SECTION 307. SIMULTANEOUS
PROCEEDINGS. If a proceeding for enforcement under this
[article] is commenced in a court of this Sstate and the court
determines that a proceeding to modify the determination is pending in a court
of another Sstate or foreign country having jurisdiction
to modify the determination under [articles] 2 or 4, the
enforcing court shall immediately communicate with the modifying court. The
proceeding for enforcement continues unless the enforcing court, after
consultation with the modifying court, stays or dismisses the proceeding.
Comment
This section is the mirror of section 206(c) and is addressed to the
enforcement court. Communication under
this section is required and the policy of allowing the modification court to
control the proceeding is maintained. It applies to all countries whether or
not they are convention countries.
SECTION 308. EXPEDITED
ENFORCEMENT OF CHILD‑CUSTODY DETERMINATION.
(a) A petition under this [article] must be verified. Certified
copies of all orders sought to be enforced and of any order confirming
registration must be attached to the petition. A copy of a certified copy of an
order may be attached instead of the original.
(b) A petition for enforcement of a child‑custody determination
must state:
(1) whether the court that issued the
determination identified the jurisdictional basis it relied upon in exercising
jurisdiction and, if so, what the basis was;
(2) whether the determination for which enforcement is sought has
been vacated, stayed, or modified by a court whose decision must be enforced
under this [Act] [article] 2 and, if so, identify the
court, the case number, and the nature of the proceeding;
(3) whether any proceeding has been commenced that could affect the
current proceeding, including proceedings relating to domestic violence,
protective orders, termination of parental rights, and adoptions and, if so,
identify the court, the case number, and the nature of the proceeding;
(4) the present physical address of the
child and the respondent, if known;
(5) whether relief in addition to the immediate physical custody of
the child and attorney's fees is sought, including a request for assistance
from [law enforcement officials] and, if so, the relief sought; and
(6) if the child‑custody determination
has been registered and confirmed under Section 305, the date and place of
registration.
(c) Upon the filing of a petition, the court shall issue an order
directing the respondent to appear in person with or without the child at a
hearing and may enter any order necessary to ensure the safety of the parties
and the child. The hearing must be held on the next judicial day after service
of the order unless that date is impossible. In that event, the court shall
hold the hearing on the first judicial day possible.
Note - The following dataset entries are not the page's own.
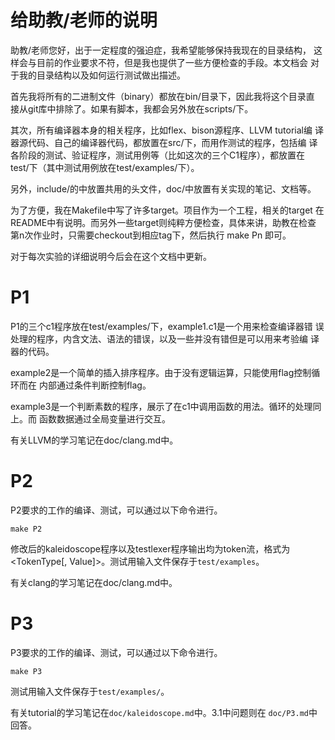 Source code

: 给助教/老师的说明
=================

助教/老师您好，出于一定程度的强迫症，我希望能够保持我现在的目录结构，
这样会与目前的作业要求不符，但是我也提供了一些方便检查的手段。本文档会
对于我的目录结构以及如何运行测试做出描述。

首先我将所有的二进制文件（binary）都放在bin/目录下，因此我将这个目录直
接从git库中排除了。如果有脚本，我都会另外放在scripts/下。

其次，所有编译器本身的相关程序，比如flex、bison源程序、LLVM tutorial编
译器源代码、自己的编译器代码，都放置在src/下，而用作测试的程序，包括编
译各阶段的测试、验证程序，测试用例等（比如这次的三个C1程序），都放置在
test/下（其中测试用例放在test/examples/下）。

另外，include/的中放置共用的头文件，doc/中放置有关实现的笔记、文档等。

为了方便，我在Makefile中写了许多target。项目作为一个工程，相关的target
在README中有说明。而另外一些target则纯粹方便检查，具体来讲，助教在检查
第n次作业时，只需要checkout到相应tag下，然后执行 make Pn 即可。

对于每次实验的详细说明今后会在这个文档中更新。

# P1

P1的三个c1程序放在test/examples/下，example1.c1是一个用来检查编译器错
误处理的程序，内含文法、语法的错误，以及一些并没有错但是可以用来考验编
译器的代码。

example2是一个简单的插入排序程序。由于没有逻辑运算，只能使用flag控制循环而在
内部通过条件判断控制flag。

example3是一个判断素数的程序，展示了在c1中调用函数的用法。循环的处理同上。而
函数数据通过全局变量进行交互。

有关LLVM的学习笔记在doc/clang.md中。

# P2

P2要求的工作的编译、测试，可以通过以下命令进行。

    make P2

修改后的kaleidoscope程序以及testlexer程序输出均为token流，格式为
<TokenType[, Value]>。测试用输入文件保存于`test/examples`。

有关clang的学习笔记在doc/clang.md中。

# P3

P3要求的工作的编译、测试，可以通过以下命令进行。

    make P3

测试用输入文件保存于`test/examples/`。

有关tutorial的学习笔记在`doc/kaleidoscope.md`中。3.1中问题则在
`doc/P3.md`中回答。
The court may extend the
date of hearing at the request of the petitioner.
(d) An order issued under subsection (c) must state the time and place of the hearing and
advise the respondent that at the hearing the court will order that the
petitioner may take immediate physical custody of the child and the payment of
fees, costs, and expenses under Section 312, and may schedule a hearing to
determine whether further relief is appropriate, unless the respondent appears
and establishes that:
(1) the child‑custody determination
has not been registered and confirmed under Section 305 and that:
(A) the issuing court did not have
jurisdiction under [article] 2;
(B) the child‑custody determination for which enforcement is
sought has been vacated, stayed, or modified by a court having jurisdiction to
do so under [article] 2; or
(C) the respondent was entitled to notice, but notice was not given
in accordance with the standards of Section 108, in the proceedings before the
court that issued the order for which enforcement is sought; or
(2) the child‑custody determination for which enforcement is
sought was registered and confirmed under Section 304, but has been vacated,
stayed, or modified by a court of a state or non-convention country
having jurisdiction to do so under [article] 2.
Comment
There is no change to this section other than to add the term
non-convention country. Currently the
procedure for registration and enforcement of custody determinations under the
Convention is placed in Article 4 in two alternatives. The drafting committee might also choose to
amend this section and 310 to reflect the process set out in Alternative A to
Section 305.
SECTION 309. SERVICE OF
PETITION AND ORDER. Except as otherwise provided in Section 311,
the petition and order must be served, by any method authorized [by the law of
this Sstate ], upon respondent and any
person who has physical custody of the child.
SECTION 310. HEARING AND
ORDER.
(a) Unless the court issues a temporary emergency order pursuant to
Section 204, upon a finding that a petitioner is entitled to immediate physical
custody of the child, the court shall order that the petitioner may take
immediate physical custody of the child unless the respondent establishes that:
(1) the child‑custody determination
has not been registered and confirmed under Section 305 and that:
(A) the issuing court did not have
jurisdiction under [article] 2;
(B) the child‑custody determination for which enforcement is
sought has been vacated, stayed, or modified by a court of a Sstate
or non-convention country having jurisdiction to do so under [article]
2; or
(C) the respondent was entitled to notice, but notice was not given
in accordance with the standards of Section 108, in the proceedings before the
court that issued the order for which enforcement is sought; or
(2) the child‑custody determination for which enforcement is
sought was registered and confirmed under Section 305 but has been vacated,
stayed, or modified by a court of a Sstate or non-convention
country having jurisdiction to do so under [article] 2.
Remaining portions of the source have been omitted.